In several embodiments, the storage device 1000c may include,
and/or be capable of receiving, a floppy disk, CD-ROM, DVD-ROM, or
any other form of computer-readable medium that may contain
executable instructions. In several embodiments, the communication
device 1000g may include a modem, network card, or any other device
to enable the node 1000 to communicate with other nodes. In several
embodiments, any node represents a plurality of interconnected
(whether by intranet or Internet) computer systems, including
without limitation, personal computers, mainframes, PDAs,
smartphones and cell phones.
[0048] In several embodiments, one or more of the components of any
of the above-described systems include at least the node 1000
and/or components thereof, and/or one or more nodes that are
substantially similar to the node 1000 and/or components thereof.
In several embodiments, one or more of the above-described
components of the node 1000 and/or the above-described systems
include respective pluralities of same components.
[0049] In several embodiments, a computer system typically includes
at least hardware capable of executing machine readable
instructions, as well as the software for executing acts (typically
machine-readable instructions) that produce a desired result. In
several embodiments, a computer system may include hybrids of
hardware and software, as well as computer sub-systems.

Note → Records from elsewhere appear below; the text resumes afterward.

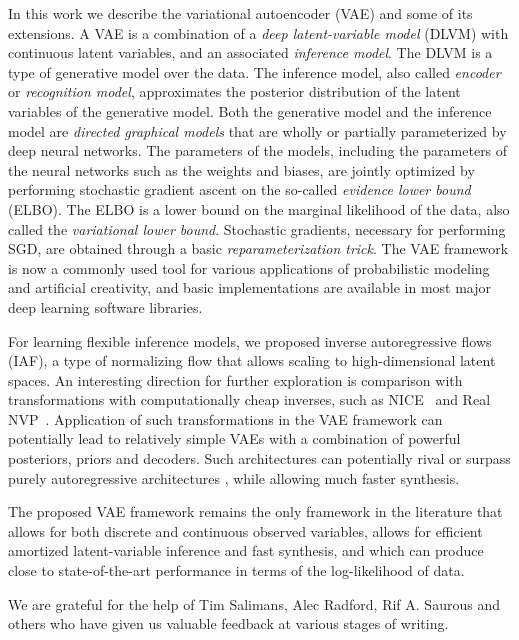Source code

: \documentclass[MAL,biber]{nowfnt} %
\begin{document}
In this work we describe the variational autoencoder (VAE) and some of its extensions. A VAE is a combination of a \emph{deep latent-variable model} (DLVM) with continuous latent variables, and an associated \emph{inference model}. The DLVM is a type of generative model over the data. The inference model, also called \emph{encoder} or \emph{recognition model}, approximates the posterior distribution of the latent variables of the generative model. Both the generative model and the inference model are \emph{directed graphical models} that are wholly or partially parameterized by deep neural networks. The parameters of the models, including the parameters of the neural networks such as the weights and biases, are jointly optimized by performing stochastic gradient ascent on the so-called \emph{evidence lower bound} (ELBO). The ELBO is a lower bound on the marginal likelihood of the data, also called the \emph{variational lower bound}. Stochastic gradients, necessary for performing SGD, are obtained through a basic \emph{reparameterization trick}. The VAE framework is now a commonly used tool for various applications of probabilistic modeling and artificial creativity, and basic implementations are available in most major deep learning software libraries.

For learning flexible inference models, we proposed inverse autoregressive flows (IAF), a type of normalizing flow that allows scaling to high-dimensional latent spaces. 
An interesting direction for further exploration is comparison with transformations with computationally cheap inverses, such as NICE~\citep{dinh2014nice} and Real NVP~\citep{dinh2016density}. Application of such transformations in the VAE framework can potentially lead to relatively simple VAEs with a combination of powerful posteriors, priors and decoders. Such architectures can potentially rival or surpass purely autoregressive architectures \citep{van2016conditional}, while allowing much faster synthesis.

The proposed VAE framework remains the only framework in the literature that allows for both discrete and continuous observed variables, allows for efficient amortized latent-variable inference and fast synthesis, and which can produce close to state-of-the-art performance in terms of the log-likelihood of data.

\begin{acknowledgements}
We are grateful for the help of Tim Salimans, Alec Radford, Rif A. Saurous and others who have given us valuable feedback at various stages of writing.
\end{acknowledgements}
\end{document}

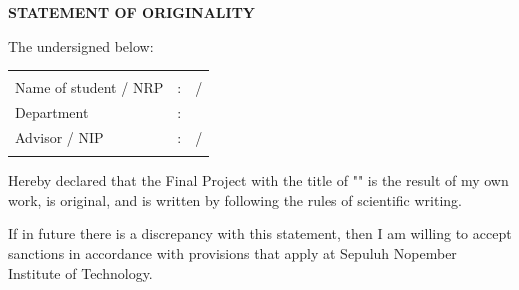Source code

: \begin{center}
  \large
  \textbf{STATEMENT OF ORIGINALITY}
\end{center}

\thispagestyle{empty}

\vspace{2ex}


\noindent The undersigned below:

\noindent\begin{tabularx}{\textwidth}{l l X}
                        &   &                            \\
  Name of student / NRP & : & \name{} / \nrp{}           \\
  Department            & : & \engdepartment{}           \\
  Advisor / NIP         & : & \advisor{} / \advisornip{} \\
                        &   &                            \\
\end{tabularx}

Hereby declared that the Final Project with the title of "\engtatitle{}" is the result of my own work, is original, and is written by following the rules of scientific writing.

If in future there is a discrepancy with this statement, then I am willing to accept sanctions in accordance with provisions that apply at Sepuluh Nopember Institute of Technology.

\vspace{8ex}


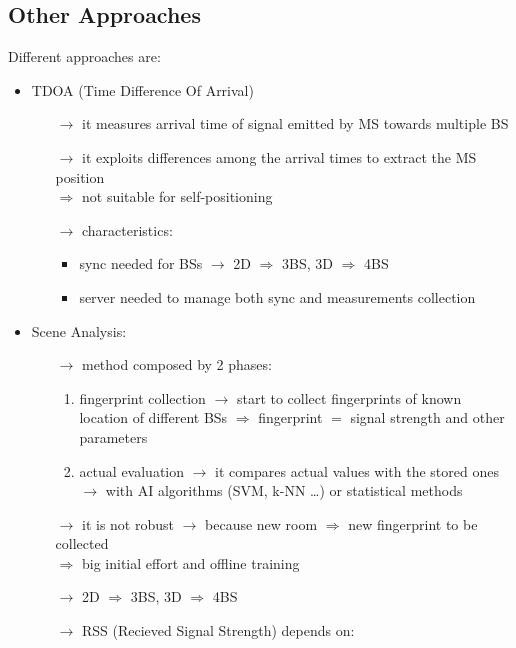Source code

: \subsection{Other Approaches}
Different approaches are:
\begin{itemize}
    \item TDOA (Time Difference Of Arrival)
    \begin{itemize}
        \item[$\rightarrow$] it measures arrival time of signal emitted by MS towards multiple BS
        \item[$\rightarrow$] it exploits differences among the arrival times to extract the MS position\\
        $\Rightarrow$ not suitable for self-positioning
        \item[$\rightarrow$] characteristics:
        \begin{itemize}
            \item sync needed for BSs $\rightarrow$ 2D $\Rightarrow$ 3BS, 3D $\Rightarrow$ 4BS
            \item server needed to manage both sync and measurements collection
        \end{itemize} 
    \end{itemize}
    \item Scene Analysis:
    \begin{itemize}
        \item[$\rightarrow$] method composed by 2 phases:
        \begin{enumerate} 
            \item fingerprint collection $\rightarrow$ start to collect fingerprints of known location of
            different BSs $\Rightarrow$ fingerprint $=$ signal strength and other parameters
            \item actual evaluation $\rightarrow$ it compares actual values with the stored ones\\
            $\rightarrow$ with AI algorithms (SVM, k-NN \dots) or statistical methods
        \end{enumerate}
        \item[$\rightarrow$] it is not robust $\rightarrow$ because new room $\Rightarrow$ new fingerprint to be collected\\
        $\Rightarrow$ big initial effort and offline training
        \item[$\rightarrow$] 2D $\Rightarrow$ 3BS, 3D $\Rightarrow$ 4BS
        \item[$\rightarrow$] RSS (Recieved Signal Strength) depends on:

\end{itemize}
\end{itemize}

[0050] In several embodiments, hardware generally includes at least
processor-capable platforms, such as client-machines (also known as
personal computers or servers), and hand-held processing devices
(such as smart phones, tablet computers, personal digital
assistants (PDAs), or personal computing devices (PCDs), for
example). In several embodiments, hardware may include any physical
device that is capable of storing machine-readable instructions,
such as memory or other data storage devices. In several
embodiments, other forms of hardware include hardware sub-systems,
including transfer devices such as modems, modem cards, ports, and
port cards, for example.
[0051] In several embodiments, software includes any machine code
stored in any memory medium, such as RAM or ROM, and machine code
stored on other devices (such as floppy disks, flash memory, or a
CD ROM, for example). In several embodiments, software may include
source or object code. In several embodiments, software encompasses
any set of instructions capable of being executed on a node such
as, for example, on a client machine or server.
[0052] In several embodiments, combinations of software and
hardware could also be used for providing enhanced functionality
and performance for certain embodiments of the present disclosure.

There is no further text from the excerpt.